Hello! I tried searching around for solutions, but nothing seems quite like what I'm dealing with on Windows 8.1. Any helpful suggestions are greatly appreciated!



> I bought a Lenovo Y510p a few months ago and it came with 8gb of RAM, an i7, and a Nvidia 750 card so I could play games like Dishonored. Though it worked fine at first, I started encountering "Low Memory" warnings, suggesting that I close my open game, and occasional BSODs (I believe the error was IRQL_NOT_LESS_OR_EQUAL). I thought changing the size of the paging file would help, first manually and then setting it to Automatic, but it hasn't. Right now, the virtual memory tab is set on Automatic and it says: "Recommended: 4538MB, Currently Allocated: 19456MB" and I still get low memory warnings.
> 
> My roommate told me about the concept of "memory leaks", and so I started investigating that. My first look was at the Task Manager, which shows a constant 50% of my memory being used at all times (3.8/7.7 GB). I went down the list and added up the memory usage listed for each program and got about 800MB being accounted for under the "Memory (50%)" tab. I then downloaded "Process Explorer" and looked at the "Virtual Memory" tab. Svchost.exe tops the list with 4,324,604K and a second svchost.exe under it has 1,190,268K. Together, that's a little over 5GB going towards svchost.exe. On the bottom, there is a link that shows what services are attached with the 4million k svchost.
> 
> ...


----------



## dragonflash (Feb 19, 2014)

Update: I stopped Superfetch and that took the svchost with 4,000,000 bytes down to a reasonable 100,000. Not sure if the 1,000,000 byte svchost is reasonable or not, but I think getting rid of Superfetch should ease my memory qualms.


----------



## rott (May 6, 2014)

dragonflash said:


> Hello!

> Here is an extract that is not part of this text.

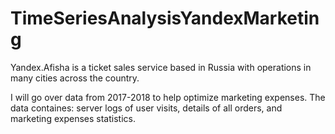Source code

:# TimeSeriesAnalysisYandexMarketing


Yandex.Afisha is a ticket sales service based in Russia with operations in many cities across the country.

I will go over data from 2017-2018 to help optimize marketing expenses. The data containes: server logs of user visits, details of all orders, and marketing expenses statistics.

I tried searching around for solutions, but nothing seems quite like what I'm dealing with on Windows 8.1. Any helpful suggestions are greatly appreciated!


Hi, this issue is being addressed to. It has affected many gamers. You need to read this...

https://communities.intel.com/thread/49139?start=0&tstart=0

and...

Windows 8.1 x64 - Low memory while playing full screen games - Microsoft Community

The Intel and Microsoft forums. This is possibly an Intel driver not being compatible to windows 8.1 and they are trying to fix it. That's the latest from Intel.


----------



## dragonflash (Feb 19, 2014)

Thank you so much for your reply! It's been hard finding anyone with actual information about the problem.


----------



## rott (May 6, 2014)

dragonflash said:


> Thank you so much for your reply! It's been hard finding anyone with actual information about the problem.


You're welcome! You're not alone, I have the same issue too. Waiting for a fix from Intel or MS.


----------